By Samantha Delouya, John Towfighi, CNN
New York (CNN) — The war with Iran has roiled Wall Street, driving up the cost of a mortgage along with auto and credit card loans, making everyday life more expensive for Americans.
Mortgage rates climbed for five straight weeks after the war began, but ticked down this week to 6.37% for the average 30-year fixed mortgage, according to Freddie Mac.
Just weeks ago, borrowing was far cheaper. In late February, just two days before the United States and Israel began joint strikes on Iran, the average 30-year fixed mortgage rate fell to 5.98%, dipping below 6% for the first time in more than three years.
Mortgage rates tend to track the 10-year US Treasury yield, which has climbed across the past month as investors have reckoned with the surge in oil prices, nerves about inflation, and the potential for increased government spending to fund the war. Yields rise when bond prices fall.
The 10-year US Treasury yield rose from below 4% at the end of February to as high as 4.48% in March, before trading around 4.3% this week. That yield is one of the most significant interest rates for the economy, strongly influencing mortgage rates and a range of other borrowing costs for everyday Americans, as well as businesses and the US government.
“Investors are now coming to grips with the likelihood of a prolonged war with Iran and what that would mean for the economy,” said Jeffrey Roach, chief economist at LPL Financial. “The longer global oil supply is crimped, the more likely inflation pressures will increase.”
Here’s how the war is making Americans pay more for credit:
Mortgage rates
Even with this week’s drop in mortgage rates, a typical homebuyer who locked in a rate just a few weeks ago would save tens of thousands of dollars over the life of a loan compared with someone taking out a mortgage today.
Take a $500,000 home. Assuming a 20% downpayment, a buyer who locked in a 30-year fixed mortgage in February, when the average mortgage rate was 5.98%, would be paying about $28,700 per year in principal and interest.

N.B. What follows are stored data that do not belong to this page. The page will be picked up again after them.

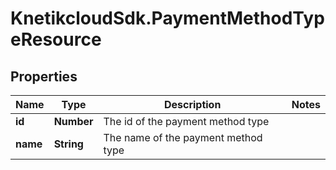 # KnetikcloudSdk.PaymentMethodTypeResource

## Properties
Name | Type | Description | Notes
------------ | ------------- | ------------- | -------------
**id** | **Number** | The id of the payment method type | 
**name** | **String** | The name of the payment method type |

At this week’s average mortgage rate of 6.37%, the yearly payment on that same loan would be $29,931. While that may not seem like much, the difference in yearly payments adds up: Over the life of the 30-year loan, today’s homebuyer would pay more than $36,000 than a buyer in February.

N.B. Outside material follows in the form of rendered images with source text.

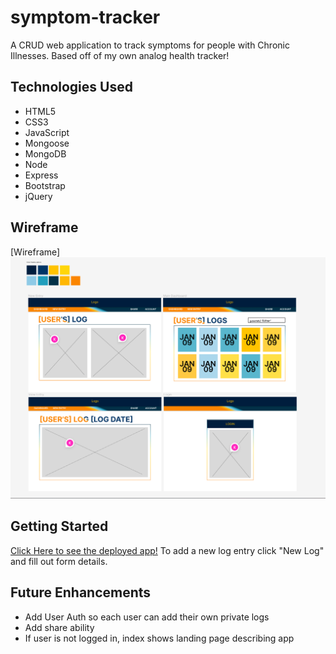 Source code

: # symptom-tracker
A CRUD web application to track symptoms for people with Chronic Illnesses. Based off of my own analog health tracker!

## Technologies Used
* HTML5
* CSS3
* JavaScript
* Mongoose
* MongoDB
* Node
* Express
* Bootstrap
* jQuery

## Wireframe
[Wireframe]<img width="961" alt="wireframe" src="./public/images/health-tracker-app-wireframe.png">

## Getting Started
[Click Here to see the deployed app!](https://logr-symptom-tracker.herokuapp.com/symptomTracker) To add a new log entry click "New Log" and fill out form details.

## Future Enhancements
* Add User Auth so each user can add their own private logs
* Add share ability
* If user is not logged in, index shows landing page describing app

“Borrowers are not going to like that,” said Larry White, professor of economics at NYU Stern. “That adds a non-trivial amount to their monthly mortgage payment.”
But despite the rise in rates over the past few weeks, mortgage rates are still lower than at this time last year, when the 30-year average fixed mortgage rate was 6.62%.
Auto loans
Rising Treasury yields could impact other borrowing rates, like auto loans, since the interest rate on a five-year auto loan tends to track short-term bond yields.
Five-year and two-year Treasury yields soared in March and are hovering at their highest levels since August.
Average rates on five-year auto loans have barely budged during the war, according to Bankrate data, but higher-for-longer bond yields could keep auto rates elevated after they had climbed higher in recent years.
“We’re probably looking at a plateau,” said Stephen Kates, financial analyst at Bankrate.
“The biggest question for borrowing rates, and this is true of mortgages, which obviously have gone up substantially, is the duration of this conflict,” Kates said. “How long this goes on and the uncertainty it brings is going to have more of an impact on borrowing rates than anything.”